WORK TO COMPLETE:
Restate the entries word for word and skip every image.

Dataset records
--- --- ---

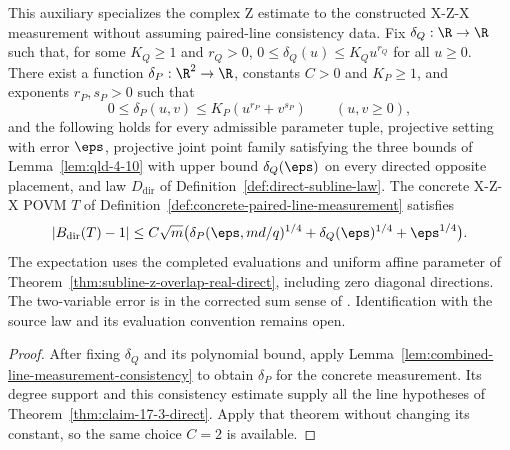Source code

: \begin{theorem}
	\label{thm:claim-17-3-concrete-direct}
	\leanok
	This auxiliary specializes the complex Z estimate to the constructed
	X-Z-X measurement without assuming paired-line consistency data.
	Fix $\delta_Q:\R\to\R$ such that, for some $K_Q\ge1$ and $r_Q>0$,
	$0\le\delta_Q(u)\le K_Q u^{r_Q}$ for all $u\ge0$.
	There exist a function $\delta_P:\R^2\to\R$, constants $C>0$ and
	$K_P\ge1$, and exponents $r_P,s_P>0$ such that
	\[
		0\le\delta_P(u,v)\le K_P(u^{r_P}+v^{s_P})\qquad(u,v\ge0),
	\]
	and the following holds for every admissible parameter tuple, projective
	setting with error $\eps$, projective joint point family satisfying the
	three bounds of Lemma~\ref{lem:qld-4-10} with upper bound
	$\delta_Q(\eps)$ on every directed opposite placement, and law
	$D_{\mathrm{dir}}$ of Definition~\ref{def:direct-subline-law}.
	The concrete X-Z-X POVM $T$ of
	Definition~\ref{def:concrete-paired-line-measurement} satisfies
	\[
		|B_{\mathrm{dir}}(T)-1|\le C\sqrt m
		\bigl(\delta_P(\eps,md/q)^{1/4}
		+\delta_Q(\eps)^{1/4}+\eps^{1/4}\bigr).
	\]
	The expectation uses the completed evaluations and uniform affine
	parameter of Theorem~\ref{thm:subline-z-overlap-real-direct}, including
	zero diagonal directions. The two-variable error is in the corrected sum
	sense of \cite{gap:qpbt_pasting-product-error}. Identification with the
	source law and its evaluation convention remains open.
\end{theorem}
\begin{proof}
	\leanok
	After fixing $\delta_Q$ and its polynomial bound, apply
	Lemma~\ref{lem:combined-line-measurement-consistency} to obtain
	$\delta_P$ for the concrete measurement. Its degree support and this
	consistency estimate supply all the line hypotheses of
	Theorem~\ref{thm:claim-17-3-direct}. Apply that theorem without changing
	its constant, so the same choice $C=2$ is available.
\end{proof}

--- --- ---

RESPONSE AREA:
Source code

: \begin{theorem}
	\label{thm:claim-17-3-concrete-direct}
	\leanok
	This auxiliary specializes the complex Z estimate to the constructed
	X-Z-X measurement without assuming paired-line consistency data.
	Fix $\delta_Q:\R\to\R$ such that, for some $K_Q\ge1$ and $r_Q>0$,
	$0\le\delta_Q(u)\le K_Q u^{r_Q}$ for all $u\ge0$.
	There exist a function $\delta_P:\R^2\to\R$, constants $C>0$ and
	$K_P\ge1$, and exponents $r_P,s_P>0$ such that
	\[
		0\le\delta_P(u,v)\le K_P(u^{r_P}+v^{s_P})\qquad(u,v\ge0),
	\]
	and the following holds for every admissible parameter tuple, projective
	setting with error $\eps$, projective joint point family satisfying the
	three bounds of Lemma~\ref{lem:qld-4-10} with upper bound
	$\delta_Q(\eps)$ on every directed opposite placement, and law
	$D_{\mathrm{dir}}$ of Definition~\ref{def:direct-subline-law}.
	The concrete X-Z-X POVM $T$ of
	Definition~\ref{def:concrete-paired-line-measurement} satisfies
	\[
		|B_{\mathrm{dir}}(T)-1|\le C\sqrt m
		\bigl(\delta_P(\eps,md/q)^{1/4}
		+\delta_Q(\eps)^{1/4}+\eps^{1/4}\bigr).
	\]
	The expectation uses the completed evaluations and uniform affine
	parameter of Theorem~\ref{thm:subline-z-overlap-real-direct}, including
	zero diagonal directions. The two-variable error is in the corrected sum
	sense of \cite{gap:qpbt_pasting-product-error}. Identification with the
	source law and its evaluation convention remains open.
\end{theorem}
\begin{proof}
	\leanok
	After fixing $\delta_Q$ and its polynomial bound, apply
	Lemma~\ref{lem:combined-line-measurement-consistency} to obtain
	$\delta_P$ for the concrete measurement. Its degree support and this
	consistency estimate supply all the line hypotheses of
	Theorem~\ref{thm:claim-17-3-direct}. Apply that theorem without changing
	its constant, so the same choice $C=2$ is available.
\end{proof}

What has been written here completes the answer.